At Sugarloaf Mountain, Rio de Janeiro
At the top of Sugar Loaf Mountain in Rio de Janeiro.

After exploring the overpriced gift shop (Marcelo tells us where we can find the same items at better prices, and later shows us where they were - the difference was quite astounding), we have espresso and then head down to the bottom, where we begin our tour of Historical Rio de Janeiro.

The next portion of our tour takes us to the artsy community of Santa Teresa.  Built on a hill, the primary form of transportation for this area is by old trolley, which runs up and down the hill all day long.  Marcelo takes us by car through the community, as we're running late and I'm supposed to go hang gliding today after the tour.  He points out various famous people's homes, shows us the surrounding favelas, and explains to us the history and culture of the area.

Santa Teresa, Rio de Janeiro Brazil
A look at the Santa Teresa neighborhood of Rio.

We stop the car, and have lunch at Sobrenatural, a great little restaurant where we have some excellent Bahia-influenced fish dishes and excellent appetizers.  A Bahian lady comes by selling necklaces, which Sandra and Kicki gobble up.  We watch several tourists get off the trolley and come inside, along with a few locals. 

After lunch, we go next door to a little artsy shop, where they sell some of the same items we had seen at the Sugar Loaf gift shop for a fraction of the price.  Marcelo explains about the art on the walls, made by another local tour guide in Rio as Sandra and Kicki browse the shop.

Now, we were to ride the trolley down the hill, but in an effort to make the hang gliding that day, we pass it up and drive downtown for the Historical Rio tour (we would later postpone the hang gliding for another day, as we were having too good of a time on the tour).
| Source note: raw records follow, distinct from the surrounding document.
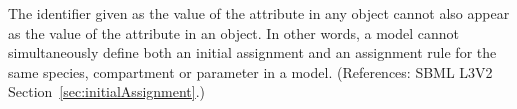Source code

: The identifier given as the value of the attribute  in
any \InitialAssignment object cannot also appear as the value of the
 attribute in an \AssignmentRule object.  In other words, a
model cannot simultaneously define both an initial assignment and an
assignment rule for the same species, compartment or parameter in a model.
(References: SBML L3V2 Section~\ref{sec:initialAssignment}.)
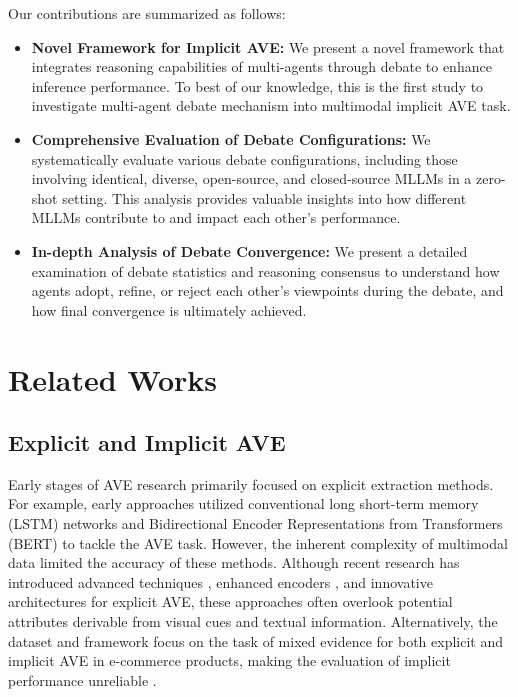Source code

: \documentclass[11pt]{article}
\begin{document}
Our contributions are summarized as follows:

\begin{itemize}
    \item \textbf{Novel Framework for Implicit AVE:} We present a novel framework that integrates reasoning capabilities of multi-agents through debate to enhance inference performance. To best of our knowledge, this is the first study to investigate multi-agent debate mechanism into multimodal implicit AVE task. 
    \item \textbf{Comprehensive Evaluation of Debate Configurations:} We systematically evaluate various debate configurations, including those involving identical, diverse, open-source, and closed-source MLLMs in a zero-shot setting. This analysis provides valuable insights into how different MLLMs contribute to and impact each other's performance.
    \item \textbf{In-depth Analysis of Debate Convergence:} We present a detailed examination of debate statistics and reasoning consensus to understand how agents adopt, refine, or reject each other’s viewpoints during the debate, and how final convergence is ultimately achieved.
\end{itemize}

\section{Related Works}
\label{sec:related works}

\subsection{Explicit and Implicit AVE}
\label{sec:ImplicitAVE}

Early stages of AVE research primarily focused on explicit extraction methods. For example, early approaches \citep{Zheng:2018, Wang:2020} utilized conventional long short-term memory (LSTM) networks and Bidirectional Encoder Representations from Transformers (BERT) to tackle the AVE task. However, the inherent complexity of multimodal data limited the accuracy of these methods. Although recent research has introduced advanced techniques \citep{yang-etal-2023-mixpave, sabeh2024empiricalcomparisongenerativeapproaches}, enhanced encoders \citep{wang-etal-2022-smartave}, and innovative architectures \citep{brinkmann2024extractgptexploringpotentiallarge, loughnane-etal-2024-explicit} for explicit AVE, these approaches often overlook potential attributes derivable from visual cues and textual information. Alternatively, the dataset and framework focus on the task of mixed evidence for both explicit and implicit AVE in e-commerce products, making the evaluation of implicit performance unreliable \citep{wang2022smartave, liu2023multimodal, wang2023mpkgac}.
\end{document}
For the next portion of our tour, we drive down to Centro, where Marcelo shows us three important churches in downtown Rio de Janeiro - the first an incredible Catholic cathedral named #, that we're told took 80 years to build.  Inside the cathedral is more impressive than it even is outside with beautiful carvings and stained glass.  Next is a Presbyterian Church, an unusual sight as over 90% of Brazil is Catholic.  The church is a traditional Presbyterian-style cathedral - beautiful on the outside, more simple on the inside.  The third church, the Cathedral of San Sebastian of Rio de Janeiro, is a unique conical shape that is much less impressive inside than out.
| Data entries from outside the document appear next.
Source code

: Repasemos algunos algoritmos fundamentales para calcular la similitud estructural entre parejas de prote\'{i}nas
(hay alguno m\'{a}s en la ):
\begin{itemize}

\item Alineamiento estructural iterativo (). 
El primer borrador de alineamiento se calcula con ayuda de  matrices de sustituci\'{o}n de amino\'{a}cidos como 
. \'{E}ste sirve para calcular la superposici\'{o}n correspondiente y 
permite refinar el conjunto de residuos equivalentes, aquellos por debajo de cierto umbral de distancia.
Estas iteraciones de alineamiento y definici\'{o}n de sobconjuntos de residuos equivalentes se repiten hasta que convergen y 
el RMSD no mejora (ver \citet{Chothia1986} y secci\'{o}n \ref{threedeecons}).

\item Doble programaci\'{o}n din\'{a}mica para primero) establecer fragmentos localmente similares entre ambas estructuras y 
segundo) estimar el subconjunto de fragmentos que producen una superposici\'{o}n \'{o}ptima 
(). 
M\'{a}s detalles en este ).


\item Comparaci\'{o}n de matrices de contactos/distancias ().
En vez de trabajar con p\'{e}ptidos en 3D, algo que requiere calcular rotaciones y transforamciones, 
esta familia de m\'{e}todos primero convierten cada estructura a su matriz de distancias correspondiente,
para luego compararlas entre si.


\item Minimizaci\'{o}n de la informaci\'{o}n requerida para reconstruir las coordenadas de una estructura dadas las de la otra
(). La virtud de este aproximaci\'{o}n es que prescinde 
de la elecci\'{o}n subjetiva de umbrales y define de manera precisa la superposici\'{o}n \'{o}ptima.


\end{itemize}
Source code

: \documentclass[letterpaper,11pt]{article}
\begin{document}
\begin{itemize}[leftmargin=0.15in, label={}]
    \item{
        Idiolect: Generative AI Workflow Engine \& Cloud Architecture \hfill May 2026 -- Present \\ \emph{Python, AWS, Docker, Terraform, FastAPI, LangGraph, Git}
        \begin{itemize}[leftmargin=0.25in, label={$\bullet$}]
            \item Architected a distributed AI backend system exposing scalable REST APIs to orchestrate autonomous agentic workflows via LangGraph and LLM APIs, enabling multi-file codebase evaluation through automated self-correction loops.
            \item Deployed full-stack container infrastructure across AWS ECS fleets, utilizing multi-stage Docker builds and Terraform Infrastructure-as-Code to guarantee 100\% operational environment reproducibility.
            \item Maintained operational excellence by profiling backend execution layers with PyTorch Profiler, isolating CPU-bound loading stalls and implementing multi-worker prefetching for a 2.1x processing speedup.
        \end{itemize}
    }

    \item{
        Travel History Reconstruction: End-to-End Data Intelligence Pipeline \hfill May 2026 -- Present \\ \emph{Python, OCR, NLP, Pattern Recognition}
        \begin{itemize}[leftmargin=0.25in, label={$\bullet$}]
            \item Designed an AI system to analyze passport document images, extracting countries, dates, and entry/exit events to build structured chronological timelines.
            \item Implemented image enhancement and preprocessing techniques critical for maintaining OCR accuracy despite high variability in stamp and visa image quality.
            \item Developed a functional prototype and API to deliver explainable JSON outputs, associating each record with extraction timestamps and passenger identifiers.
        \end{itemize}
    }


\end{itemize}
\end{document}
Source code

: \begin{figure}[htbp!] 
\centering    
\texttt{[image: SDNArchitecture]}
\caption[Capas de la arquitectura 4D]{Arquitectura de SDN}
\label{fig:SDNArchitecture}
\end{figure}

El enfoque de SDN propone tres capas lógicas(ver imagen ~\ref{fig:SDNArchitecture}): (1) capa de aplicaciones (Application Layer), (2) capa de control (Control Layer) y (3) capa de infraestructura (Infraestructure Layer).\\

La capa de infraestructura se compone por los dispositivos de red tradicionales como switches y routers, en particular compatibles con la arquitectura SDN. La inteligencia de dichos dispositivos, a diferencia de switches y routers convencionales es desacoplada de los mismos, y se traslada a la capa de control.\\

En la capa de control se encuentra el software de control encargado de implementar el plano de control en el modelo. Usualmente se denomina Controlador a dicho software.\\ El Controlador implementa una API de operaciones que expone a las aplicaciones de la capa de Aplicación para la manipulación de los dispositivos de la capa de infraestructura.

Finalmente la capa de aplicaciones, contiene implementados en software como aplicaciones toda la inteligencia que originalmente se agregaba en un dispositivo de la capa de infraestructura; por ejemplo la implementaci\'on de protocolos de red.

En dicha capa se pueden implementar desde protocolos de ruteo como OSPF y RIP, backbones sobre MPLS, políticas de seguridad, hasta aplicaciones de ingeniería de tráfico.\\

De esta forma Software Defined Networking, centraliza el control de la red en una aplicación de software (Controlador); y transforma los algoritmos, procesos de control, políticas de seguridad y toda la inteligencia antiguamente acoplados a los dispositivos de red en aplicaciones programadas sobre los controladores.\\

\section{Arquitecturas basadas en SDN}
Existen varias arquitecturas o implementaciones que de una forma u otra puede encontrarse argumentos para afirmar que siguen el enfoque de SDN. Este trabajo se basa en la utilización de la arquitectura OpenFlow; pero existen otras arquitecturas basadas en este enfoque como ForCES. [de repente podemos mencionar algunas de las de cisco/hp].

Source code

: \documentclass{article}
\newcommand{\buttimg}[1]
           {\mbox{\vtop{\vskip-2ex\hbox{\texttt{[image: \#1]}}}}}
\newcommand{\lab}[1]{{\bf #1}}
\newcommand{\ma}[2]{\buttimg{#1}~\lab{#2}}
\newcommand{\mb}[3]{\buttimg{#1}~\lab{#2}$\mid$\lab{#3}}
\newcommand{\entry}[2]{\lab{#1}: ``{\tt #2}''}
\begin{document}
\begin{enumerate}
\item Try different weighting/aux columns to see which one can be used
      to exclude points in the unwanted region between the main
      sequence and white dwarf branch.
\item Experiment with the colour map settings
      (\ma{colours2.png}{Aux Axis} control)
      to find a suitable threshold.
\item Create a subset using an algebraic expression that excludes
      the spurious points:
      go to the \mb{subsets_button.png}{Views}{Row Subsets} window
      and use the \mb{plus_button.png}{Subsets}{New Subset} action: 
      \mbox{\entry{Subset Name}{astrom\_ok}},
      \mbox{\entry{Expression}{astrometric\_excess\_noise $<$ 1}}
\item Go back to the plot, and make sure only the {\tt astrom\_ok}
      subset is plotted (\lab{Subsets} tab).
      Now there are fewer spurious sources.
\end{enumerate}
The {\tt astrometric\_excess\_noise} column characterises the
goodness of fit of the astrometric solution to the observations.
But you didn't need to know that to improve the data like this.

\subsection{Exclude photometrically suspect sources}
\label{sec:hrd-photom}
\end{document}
Cathedral of San Sebastian Rio de Janeiro Brazil
The San Sebastian Cathedral of Rio de Janeiro..
Coffee at Columbo Coffee House, Rio de Janeiro
Enjoying a great cup of coffee at  Columbo Coffee House.

Next stop is the Saara shopping area, where there are seemingly endless shops and a huge amount of people.  The shops mostly sell knock-offs of everything from designer shoes and handbags to CDs, DVDs, and Software.  These are incredibly cheap - such as 3 CDs for $4 USD, and major software titles for just a few dollars.  "Nike" shoes can be less than $10 USD.  It seems everything is inexpensive in this area - as we walk through the streets, we're handed flyers that advertise sex for $10BR (about $4 USD)!
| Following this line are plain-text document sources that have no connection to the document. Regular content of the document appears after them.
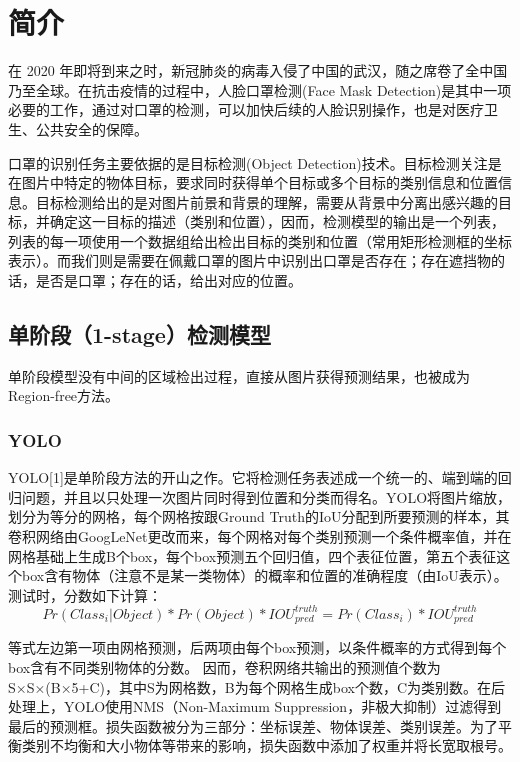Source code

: \documentclass[journal,transmag]{IEEEtran}
\begin{document}
\section{简介}
% 
% 
% 
% 
在 2020 年即将到来之时，新冠肺炎的病毒入侵了中国的武汉，随之席卷了全中国乃至全球。在抗击疫情的过程中，人脸口罩检测(Face Mask Detection)是其中一项必要的工作，通过对口罩的检测，可以加快后续的人脸识别操作，也是对医疗卫生、公共安全的保障。

口罩的识别任务主要依据的是目标检测(Object Detection)技术。目标检测关注是在图片中特定的物体目标，要求同时获得单个目标或多个目标的类别信息和位置信息。目标检测给出的是对图片前景和背景的理解，需要从背景中分离出感兴趣的目标，并确定这一目标的描述（类别和位置），因而，检测模型的输出是一个列表，列表的每一项使用一个数据组给出检出目标的类别和位置（常用矩形检测框的坐标表示）。而我们则是需要在佩戴口罩的图片中识别出口罩是否存在；存在遮挡物的话，是否是口罩；存在的话，给出对应的位置。
\subsection{单阶段（1-stage）检测模型}
单阶段模型没有中间的区域检出过程，直接从图片获得预测结果，也被成为Region-free方法。
\subsubsection{YOLO}
YOLO[1]是单阶段方法的开山之作。它将检测任务表述成一个统一的、端到端的回归问题，并且以只处理一次图片同时得到位置和分类而得名。YOLO将图片缩放，划分为等分的网格，每个网格按跟Ground Truth的IoU分配到所要预测的样本，其卷积网络由GoogLeNet更改而来，每个网格对每个类别预测一个条件概率值，并在网格基础上生成B个box，每个box预测五个回归值，四个表征位置，第五个表征这个box含有物体（注意不是某一类物体）的概率和位置的准确程度（由IoU表示）。测试时，分数如下计算：
$$Pr(Class_{i}|Object)*Pr(Object)*IOU_{pred}^{truth}=Pr(Class_{i})*IOU_{pred}^{truth}$$

等式左边第一项由网格预测，后两项由每个box预测，以条件概率的方式得到每个box含有不同类别物体的分数。 因而，卷积网络共输出的预测值个数为S×S×(B×5+C)，其中S为网格数，B为每个网格生成box个数，C为类别数。在后处理上，YOLO使用NMS（Non-Maximum Suppression，非极大抑制）过滤得到最后的预测框。损失函数被分为三部分：坐标误差、物体误差、类别误差。为了平衡类别不均衡和大小物体等带来的影响，损失函数中添加了权重并将长宽取根号。
\end{document}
Marcelo shows us the Columbo Coffee House, which he says is the best coffee in Rio.  The place is amazing - absolutely beautiful. 

We are all impressed with the fine decor, and the cappucino is absolutely the best we've ever had.  After coffee, we continue walking through the downtown shopping area, filled with people and mid-to-high-end shops (we're out of the knock-off area now).  It's closed to traffic, and is a fun place to walk and see people.  We return to the car, and back to the apartment.

Tired from a full day of touring, we decide to stay in and make pasta at home that evening.  Tomorrow is our anniversary, so we want to be fresh.